[Rendered images with source text]
==*==
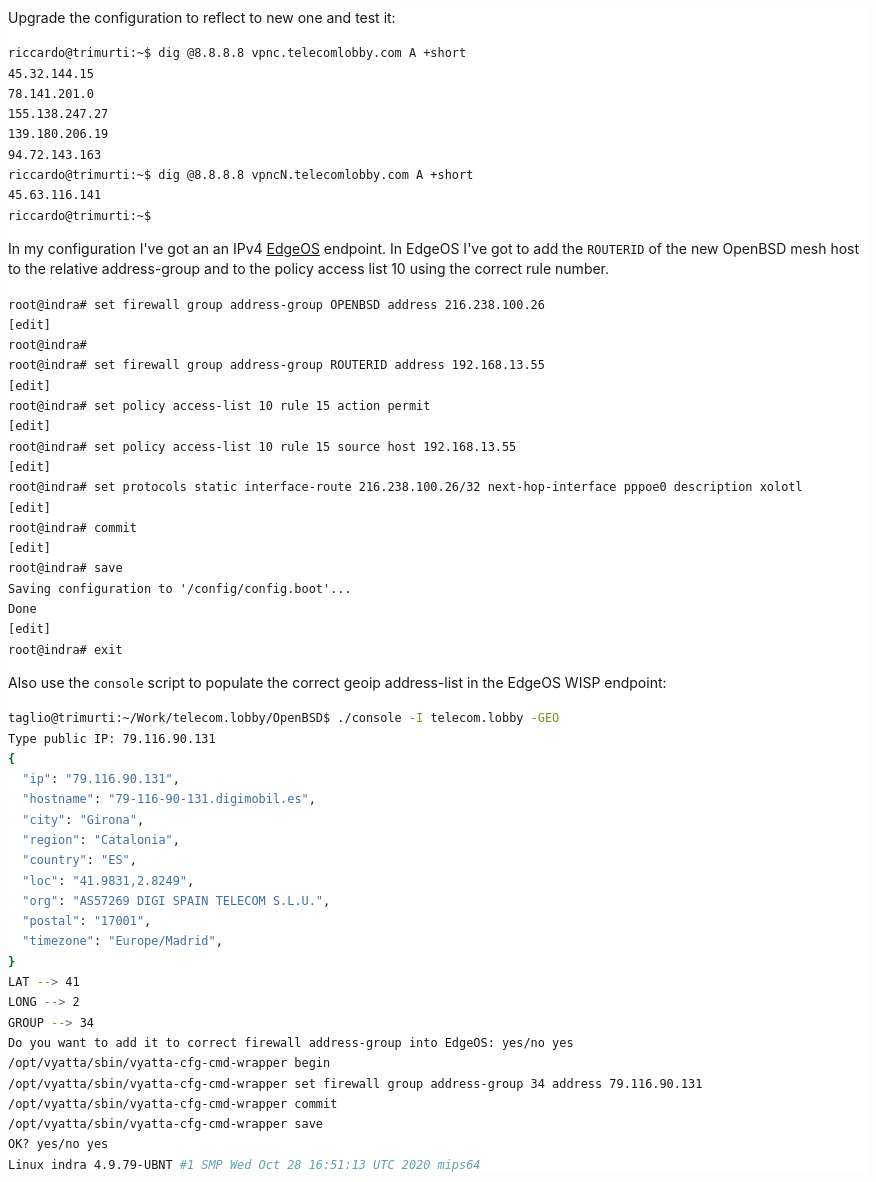 Upgrade the configuration to reflect to new one and test it:

``` shell
riccardo@trimurti:~$ dig @8.8.8.8 vpnc.telecomlobby.com A +short
45.32.144.15
78.141.201.0
155.138.247.27
139.180.206.19
94.72.143.163
riccardo@trimurti:~$ dig @8.8.8.8 vpncN.telecomlobby.com A +short
45.63.116.141
riccardo@trimurti:~$ 
```

In my configuration I've got an an IPv4 [EdgeOS](https://dl.ubnt.com/guides/edgemax/EdgeOS_UG.pdf) endpoint. In EdgeOS I've got to  add the `ROUTERID` of the new OpenBSD mesh host to the relative address-group and to the policy access list 10 using the correct rule number.

```shell
root@indra# set firewall group address-group OPENBSD address 216.238.100.26
[edit]
root@indra# 
root@indra# set firewall group address-group ROUTERID address 192.168.13.55
[edit]
root@indra# set policy access-list 10 rule 15 action permit
[edit]
root@indra# set policy access-list 10 rule 15 source host 192.168.13.55
[edit]
root@indra# set protocols static interface-route 216.238.100.26/32 next-hop-interface pppoe0 description xolotl
[edit]
root@indra# commit
[edit]
root@indra# save
Saving configuration to '/config/config.boot'...
Done
[edit]
root@indra# exit
```

Also use the `console` script to populate the correct geoip address-list in the EdgeOS WISP endpoint:

```bash
taglio@trimurti:~/Work/telecom.lobby/OpenBSD$ ./console -I telecom.lobby -GEO
Type public IP: 79.116.90.131
{
  "ip": "79.116.90.131",
  "hostname": "79-116-90-131.digimobil.es",
  "city": "Girona",
  "region": "Catalonia",
  "country": "ES",
  "loc": "41.9831,2.8249",
  "org": "AS57269 DIGI SPAIN TELECOM S.L.U.",
  "postal": "17001",
  "timezone": "Europe/Madrid",
}
LAT --> 41
LONG --> 2
GROUP --> 34
Do you want to add it to correct firewall address-group into EdgeOS: yes/no yes
/opt/vyatta/sbin/vyatta-cfg-cmd-wrapper begin
/opt/vyatta/sbin/vyatta-cfg-cmd-wrapper set firewall group address-group 34 address 79.116.90.131
/opt/vyatta/sbin/vyatta-cfg-cmd-wrapper commit
/opt/vyatta/sbin/vyatta-cfg-cmd-wrapper save
OK? yes/no yes
Linux indra 4.9.79-UBNT #1 SMP Wed Oct 28 16:51:13 UTC 2020 mips64
```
==*==
WORK INSTRUCTIONS
Set down every record exactly as written, but drop the pictures.

RESPONSE TO THIS EXERCISE
 Upgrade the configuration to reflect to new one and test it:

``` shell
riccardo@trimurti:~$ dig @8.8.8.8 vpnc.telecomlobby.com A +short
45.32.144.15
78.141.201.0
155.138.247.27
139.180.206.19
94.72.143.163
riccardo@trimurti:~$ dig @8.8.8.8 vpncN.telecomlobby.com A +short
45.63.116.141
riccardo@trimurti:~$ 
```

In my configuration I've got an an IPv4 [EdgeOS](https://dl.ubnt.com/guides/edgemax/EdgeOS_UG.pdf) endpoint. In EdgeOS I've got to  add the `ROUTERID` of the new OpenBSD mesh host to the relative address-group and to the policy access list 10 using the correct rule number.

```shell
root@indra# set firewall group address-group OPENBSD address 216.238.100.26
[edit]
root@indra# 
root@indra# set firewall group address-group ROUTERID address 192.168.13.55
[edit]
root@indra# set policy access-list 10 rule 15 action permit
[edit]
root@indra# set policy access-list 10 rule 15 source host 192.168.13.55
[edit]
root@indra# set protocols static interface-route 216.238.100.26/32 next-hop-interface pppoe0 description xolotl
[edit]
root@indra# commit
[edit]
root@indra# save
Saving configuration to '/config/config.boot'...
Done
[edit]
root@indra# exit
```

Also use the `console` script to populate the correct geoip address-list in the EdgeOS WISP endpoint:

```bash
taglio@trimurti:~/Work/telecom.lobby/OpenBSD$ ./console -I telecom.lobby -GEO
Type public IP: 79.116.90.131
{
  "ip": "79.116.90.131",
  "hostname": "79-116-90-131.digimobil.es",
  "city": "Girona",
  "region": "Catalonia",
  "country": "ES",
  "loc": "41.9831,2.8249",
  "org": "AS57269 DIGI SPAIN TELECOM S.L.U.",
  "postal": "17001",
  "timezone": "Europe/Madrid",
}
LAT --> 41
LONG --> 2
GROUP --> 34
Do you want to add it to correct firewall address-group into EdgeOS: yes/no yes
/opt/vyatta/sbin/vyatta-cfg-cmd-wrapper begin
/opt/vyatta/sbin/vyatta-cfg-cmd-wrapper set firewall group address-group 34 address 79.116.90.131
/opt/vyatta/sbin/vyatta-cfg-cmd-wrapper commit
/opt/vyatta/sbin/vyatta-cfg-cmd-wrapper save
OK? yes/no yes
Linux indra 4.9.79-UBNT #1 SMP Wed Oct 28 16:51:13 UTC 2020 mips64
```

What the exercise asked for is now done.